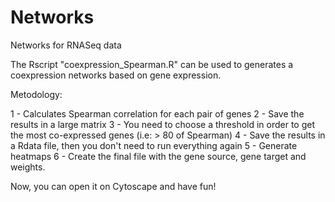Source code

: # Networks
Networks for RNASeq data

The Rscript "coexpression_Spearman.R" can be used to generates a coexpression networks based on gene expression. 

Metodology: 

1 - Calculates Spearman correlation for each pair of genes
2 - Save the results in a large matrix 
3 - You need to choose a threshold in order to get the most co-expressed genes (i.e: > 80 of Spearman)
4 - Save the results in a Rdata file, then you don't need to run everything again 
5 - Generate heatmaps
6 - Create the final file with the gene source, gene target and weights. 

Now, you can open it on Cytoscape and have fun! 



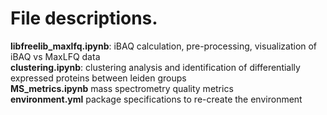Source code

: # File descriptions.
**libfreelib_maxlfq.ipynb**: iBAQ calculation, pre-processing, visualization of iBAQ vs MaxLFQ data  
**clustering.ipynb**: clustering analysis and identification of differentially expressed proteins between leiden groups  
**MS_metrics.ipynb** mass spectrometry quality metrics  
**environment.yml** package specifications to re-create the environment  

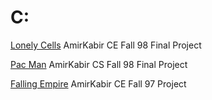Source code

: # C:
[Lonely Cells](https://github.com/Ahmadrezadl/University_Programming_Projects/tree/master/(Lonely%20Cell)%20C%20AmirKabir) AmirKabir CE Fall 98 Final Project

[Pac Man](https://github.com/Ahmadrezadl/University_Programming_Projects/tree/master/(Pacman)%20C%20AmirKabir) AmirKabir CS Fall 98 Final Project

[Falling Empire](https://github.com/Ahmadrezadl/University_Programming_Projects/tree/master/(Falling%20Empire)%20C%20AmirKabir) AmirKabir CE Fall 97 Project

※ ※ ※

Task details
Check each line of the listing for "Fall". Show those that have it.

Answer space
[Lonely Cells](https://github.com/Ahmadrezadl/University_Programming_Projects/tree/master/(Lonely%20Cell)%20C%20AmirKabir) AmirKabir CE Fall 98 Final Project
[Pac Man](https://github.com/Ahmadrezadl/University_Programming_Projects/tree/master/(Pacman)%20C%20AmirKabir) AmirKabir CS Fall 98 Final Project
[Falling Empire](https://github.com/Ahmadrezadl/University_Programming_Projects/tree/master/(Falling%20Empire)%20C%20AmirKabir) AmirKabir CE Fall 97 Project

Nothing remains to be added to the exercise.